(RECORDS FOR THIS TASK)
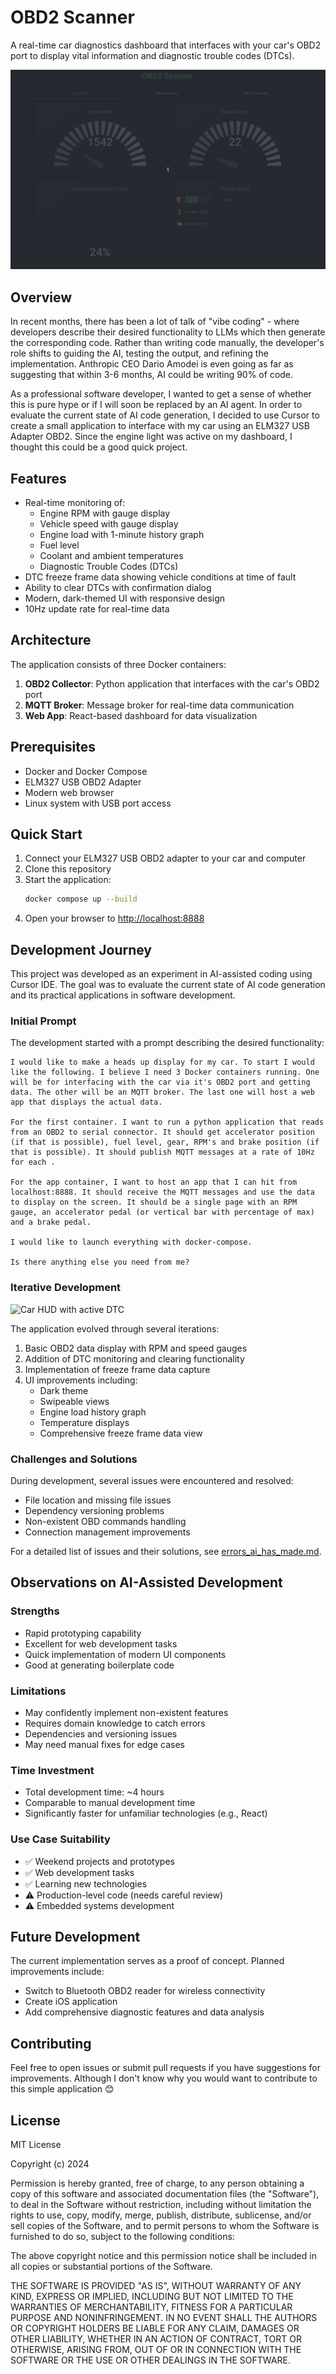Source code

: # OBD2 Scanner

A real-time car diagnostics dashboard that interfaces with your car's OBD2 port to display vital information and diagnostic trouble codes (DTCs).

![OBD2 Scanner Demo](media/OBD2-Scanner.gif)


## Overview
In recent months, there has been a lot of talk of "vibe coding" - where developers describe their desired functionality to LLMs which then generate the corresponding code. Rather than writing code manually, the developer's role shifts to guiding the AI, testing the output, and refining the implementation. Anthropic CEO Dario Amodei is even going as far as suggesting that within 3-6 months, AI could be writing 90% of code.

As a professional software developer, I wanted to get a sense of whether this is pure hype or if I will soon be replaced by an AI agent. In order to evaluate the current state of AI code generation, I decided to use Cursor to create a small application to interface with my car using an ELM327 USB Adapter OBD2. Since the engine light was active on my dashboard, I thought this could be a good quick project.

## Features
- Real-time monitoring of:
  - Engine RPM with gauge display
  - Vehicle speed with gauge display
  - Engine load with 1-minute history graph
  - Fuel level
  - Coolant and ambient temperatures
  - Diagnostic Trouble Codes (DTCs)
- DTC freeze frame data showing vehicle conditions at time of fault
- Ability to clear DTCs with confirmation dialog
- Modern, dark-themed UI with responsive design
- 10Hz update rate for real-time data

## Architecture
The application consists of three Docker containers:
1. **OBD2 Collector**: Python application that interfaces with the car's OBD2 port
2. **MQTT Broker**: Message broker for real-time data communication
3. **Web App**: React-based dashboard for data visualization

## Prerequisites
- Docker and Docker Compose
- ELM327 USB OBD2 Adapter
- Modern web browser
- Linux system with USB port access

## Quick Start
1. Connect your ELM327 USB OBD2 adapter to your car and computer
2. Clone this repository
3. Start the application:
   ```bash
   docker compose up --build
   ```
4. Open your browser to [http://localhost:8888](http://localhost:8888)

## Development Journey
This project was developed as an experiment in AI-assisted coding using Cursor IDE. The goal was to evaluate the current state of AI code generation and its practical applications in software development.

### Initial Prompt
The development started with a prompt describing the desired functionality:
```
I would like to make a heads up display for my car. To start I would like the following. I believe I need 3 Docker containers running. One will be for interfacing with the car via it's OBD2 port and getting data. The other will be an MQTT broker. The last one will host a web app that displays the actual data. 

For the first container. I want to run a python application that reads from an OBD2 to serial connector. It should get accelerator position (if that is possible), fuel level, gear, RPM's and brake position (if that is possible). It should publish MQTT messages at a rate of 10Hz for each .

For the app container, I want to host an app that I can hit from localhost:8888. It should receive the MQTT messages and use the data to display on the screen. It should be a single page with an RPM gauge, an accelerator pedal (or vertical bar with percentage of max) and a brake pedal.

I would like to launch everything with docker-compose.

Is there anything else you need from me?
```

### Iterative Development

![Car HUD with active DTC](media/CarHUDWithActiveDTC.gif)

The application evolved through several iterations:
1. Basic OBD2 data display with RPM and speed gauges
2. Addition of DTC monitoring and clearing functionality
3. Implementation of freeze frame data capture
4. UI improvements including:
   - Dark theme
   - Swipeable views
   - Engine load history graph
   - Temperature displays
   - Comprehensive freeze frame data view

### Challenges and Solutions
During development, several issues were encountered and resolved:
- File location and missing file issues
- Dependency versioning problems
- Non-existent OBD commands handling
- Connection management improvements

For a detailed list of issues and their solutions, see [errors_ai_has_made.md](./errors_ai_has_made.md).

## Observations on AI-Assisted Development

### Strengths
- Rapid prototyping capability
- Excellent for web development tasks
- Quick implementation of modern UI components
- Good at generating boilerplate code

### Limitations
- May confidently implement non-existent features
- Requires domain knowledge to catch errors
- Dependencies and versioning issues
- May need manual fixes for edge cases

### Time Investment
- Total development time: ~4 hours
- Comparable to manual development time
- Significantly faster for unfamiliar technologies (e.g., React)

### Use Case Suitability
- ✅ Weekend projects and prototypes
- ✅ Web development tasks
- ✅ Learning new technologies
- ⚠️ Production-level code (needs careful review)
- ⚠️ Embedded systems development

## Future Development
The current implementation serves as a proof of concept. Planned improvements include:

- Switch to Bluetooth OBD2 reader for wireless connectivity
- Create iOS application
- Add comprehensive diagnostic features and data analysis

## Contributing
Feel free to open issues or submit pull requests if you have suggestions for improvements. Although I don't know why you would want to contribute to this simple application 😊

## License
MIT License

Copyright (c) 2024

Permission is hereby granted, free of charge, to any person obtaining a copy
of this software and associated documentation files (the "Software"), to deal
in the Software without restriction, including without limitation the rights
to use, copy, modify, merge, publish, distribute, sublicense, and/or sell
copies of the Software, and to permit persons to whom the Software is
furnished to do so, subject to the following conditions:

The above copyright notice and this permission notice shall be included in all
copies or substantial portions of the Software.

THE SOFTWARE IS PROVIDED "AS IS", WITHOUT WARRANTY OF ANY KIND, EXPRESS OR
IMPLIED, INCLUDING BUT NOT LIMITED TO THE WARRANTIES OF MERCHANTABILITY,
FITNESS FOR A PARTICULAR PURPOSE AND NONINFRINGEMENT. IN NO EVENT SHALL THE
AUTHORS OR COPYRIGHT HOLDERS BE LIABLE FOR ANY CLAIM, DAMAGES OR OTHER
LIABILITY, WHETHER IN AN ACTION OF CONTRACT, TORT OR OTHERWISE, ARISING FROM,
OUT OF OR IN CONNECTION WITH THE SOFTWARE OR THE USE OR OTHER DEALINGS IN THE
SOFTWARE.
(End RECORDS FOR THIS TASK)
### [HOW TO COMPLETE THIS TASK]
Write out the data word for word. Any picture is to be skipped.

### [ANSWER TO THIS EXERCISE]
Source code

: # OBD2 Scanner

A real-time car diagnostics dashboard that interfaces with your car's OBD2 port to display vital information and diagnostic trouble codes (DTCs).

![OBD2 Scanner Demo](media/OBD2-Scanner.gif)


## Overview
In recent months, there has been a lot of talk of "vibe coding" - where developers describe their desired functionality to LLMs which then generate the corresponding code. Rather than writing code manually, the developer's role shifts to guiding the AI, testing the output, and refining the implementation. Anthropic CEO Dario Amodei is even going as far as suggesting that within 3-6 months, AI could be writing 90% of code.

As a professional software developer, I wanted to get a sense of whether this is pure hype or if I will soon be replaced by an AI agent. In order to evaluate the current state of AI code generation, I decided to use Cursor to create a small application to interface with my car using an ELM327 USB Adapter OBD2. Since the engine light was active on my dashboard, I thought this could be a good quick project.

## Features
- Real-time monitoring of:
  - Engine RPM with gauge display
  - Vehicle speed with gauge display
  - Engine load with 1-minute history graph
  - Fuel level
  - Coolant and ambient temperatures
  - Diagnostic Trouble Codes (DTCs)
- DTC freeze frame data showing vehicle conditions at time of fault
- Ability to clear DTCs with confirmation dialog
- Modern, dark-themed UI with responsive design
- 10Hz update rate for real-time data

## Architecture
The application consists of three Docker containers:
1. **OBD2 Collector**: Python application that interfaces with the car's OBD2 port
2. **MQTT Broker**: Message broker for real-time data communication
3. **Web App**: React-based dashboard for data visualization

## Prerequisites
- Docker and Docker Compose
- ELM327 USB OBD2 Adapter
- Modern web browser
- Linux system with USB port access

## Quick Start
1. Connect your ELM327 USB OBD2 adapter to your car and computer
2. Clone this repository
3. Start the application:
   ```bash
   docker compose up --build
   ```
4. Open your browser to [http://localhost:8888](http://localhost:8888)

## Development Journey
This project was developed as an experiment in AI-assisted coding using Cursor IDE. The goal was to evaluate the current state of AI code generation and its practical applications in software development.

### Initial Prompt
The development started with a prompt describing the desired functionality:
```
I would like to make a heads up display for my car. To start I would like the following. I believe I need 3 Docker containers running. One will be for interfacing with the car via it's OBD2 port and getting data. The other will be an MQTT broker. The last one will host a web app that displays the actual data. 

For the first container. I want to run a python application that reads from an OBD2 to serial connector. It should get accelerator position (if that is possible), fuel level, gear, RPM's and brake position (if that is possible). It should publish MQTT messages at a rate of 10Hz for each .

For the app container, I want to host an app that I can hit from localhost:8888. It should receive the MQTT messages and use the data to display on the screen. It should be a single page with an RPM gauge, an accelerator pedal (or vertical bar with percentage of max) and a brake pedal.

I would like to launch everything with docker-compose.

Is there anything else you need from me?
```

### Iterative Development

![Car HUD with active DTC](media/CarHUDWithActiveDTC.gif)

The application evolved through several iterations:
1. Basic OBD2 data display with RPM and speed gauges
2. Addition of DTC monitoring and clearing functionality
3. Implementation of freeze frame data capture
4. UI improvements including:
   - Dark theme
   - Swipeable views
   - Engine load history graph
   - Temperature displays
   - Comprehensive freeze frame data view

### Challenges and Solutions
During development, several issues were encountered and resolved:
- File location and missing file issues
- Dependency versioning problems
- Non-existent OBD commands handling
- Connection management improvements

For a detailed list of issues and their solutions, see [errors_ai_has_made.md](./errors_ai_has_made.md).

## Observations on AI-Assisted Development

### Strengths
- Rapid prototyping capability
- Excellent for web development tasks
- Quick implementation of modern UI components
- Good at generating boilerplate code

### Limitations
- May confidently implement non-existent features
- Requires domain knowledge to catch errors
- Dependencies and versioning issues
- May need manual fixes for edge cases

### Time Investment
- Total development time: ~4 hours
- Comparable to manual development time
- Significantly faster for unfamiliar technologies (e.g., React)

### Use Case Suitability
- ✅ Weekend projects and prototypes
- ✅ Web development tasks
- ✅ Learning new technologies
- ⚠️ Production-level code (needs careful review)
- ⚠️ Embedded systems development

## Future Development
The current implementation serves as a proof of concept. Planned improvements include:

- Switch to Bluetooth OBD2 reader for wireless connectivity
- Create iOS application
- Add comprehensive diagnostic features and data analysis

## Contributing
Feel free to open issues or submit pull requests if you have suggestions for improvements. Although I don't know why you would want to contribute to this simple application 😊

## License
MIT License

Copyright (c) 2024

Permission is hereby granted, free of charge, to any person obtaining a copy
of this software and associated documentation files (the "Software"), to deal
in the Software without restriction, including without limitation the rights
to use, copy, modify, merge, publish, distribute, sublicense, and/or sell
copies of the Software, and to permit persons to whom the Software is
furnished to do so, subject to the following conditions:

The above copyright notice and this permission notice shall be included in all
copies or substantial portions of the Software.

THE SOFTWARE IS PROVIDED "AS IS", WITHOUT WARRANTY OF ANY KIND, EXPRESS OR
IMPLIED, INCLUDING BUT NOT LIMITED TO THE WARRANTIES OF MERCHANTABILITY,
FITNESS FOR A PARTICULAR PURPOSE AND NONINFRINGEMENT. IN NO EVENT SHALL THE
AUTHORS OR COPYRIGHT HOLDERS BE LIABLE FOR ANY CLAIM, DAMAGES OR OTHER
LIABILITY, WHETHER IN AN ACTION OF CONTRACT, TORT OR OTHERWISE, ARISING FROM,
OUT OF OR IN CONNECTION WITH THE SOFTWARE OR THE USE OR OTHER DEALINGS IN THE
SOFTWARE.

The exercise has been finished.